§ **Data entries**:
*** Begin section ***
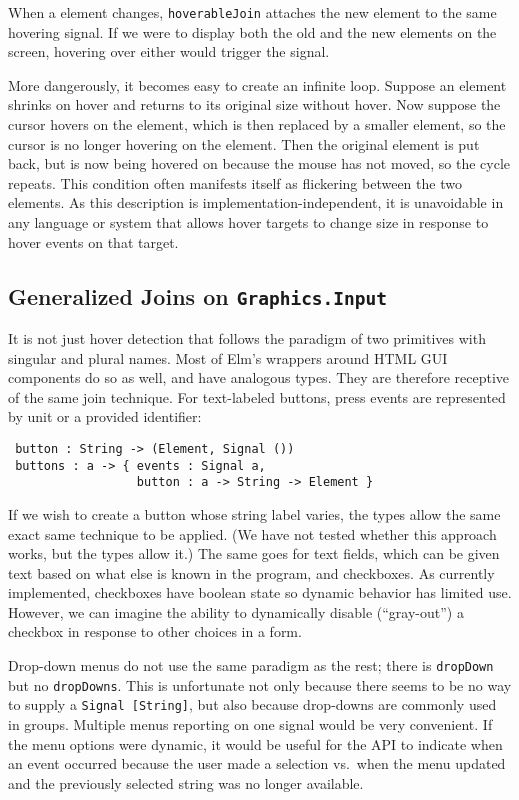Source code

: \documentclass{article}
\begin{document}
When a element changes, \texttt{hoverableJoin} attaches the new element to the
same hovering signal. If we were to display both the old and the new elements on
the screen, hovering over either would trigger the signal.

More dangerously, it becomes easy to create an infinite loop. Suppose an element
shrinks on hover and returns to its original size without hover. Now suppose the
cursor hovers on the element, which is then replaced by a smaller element, so
the cursor is no longer hovering on the element. Then the original element is
put back, but is now being hovered on because the mouse has not moved, so the
cycle repeats. This condition often manifests itself as flickering between the
two elements. As this description is implementation-independent, it is
unavoidable in any language or system that allows hover targets to change size
in response to hover events on that target.

\subsection{Generalized Joins on \texttt{Graphics.Input}}

It is not just hover detection that follows the paradigm of two primitives
with singular and plural names. Most of Elm's wrappers around HTML GUI
components do so as well, and have analogous types. They are therefore receptive
of the same join technique. For text-labeled buttons, press events are
represented by unit or a provided identifier:

\begin{verbatim}
 button : String -> (Element, Signal ())
 buttons : a -> { events : Signal a,
                  button : a -> String -> Element }
\end{verbatim}

If we wish to create a button whose string label varies, the types allow
the same exact same technique to be applied. (We have not tested whether
this approach works, but the types allow it.) The same goes for text
fields, which can be given text based on what else is known in the
program, and checkboxes. As currently implemented, checkboxes have
boolean state so dynamic behavior has limited use. However, we can
imagine the ability to dynamically disable (``gray-out'') a checkbox in response
to other choices in a form.

Drop-down menus do not use the same paradigm as the rest; there is
\texttt{dropDown} but no \texttt{dropDowns}. This is unfortunate not
only because there seems to be no way to supply a
\texttt{Signal {[}String{]}}, but also because drop-downs are commonly used
in groups. Multiple menus reporting on one signal would be very
convenient. If the menu options were dynamic, it would be useful for the API to
indicate when an event occurred because the user made a selection vs.~when the
menu updated and the previously selected string was no longer available.
\end{document}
*** End section ***
§ **Exercise description**:
Give back exactly the lines above, from the line containing "same hovering signal." through the line containing "More dangerously, it", with both end lines and nothing more.

§ **Exercise output**:
same hovering signal. If we were to display both the old and the new elements on
the screen, hovering over either would trigger the signal.

More dangerously, it becomes easy to create an infinite loop. Suppose an element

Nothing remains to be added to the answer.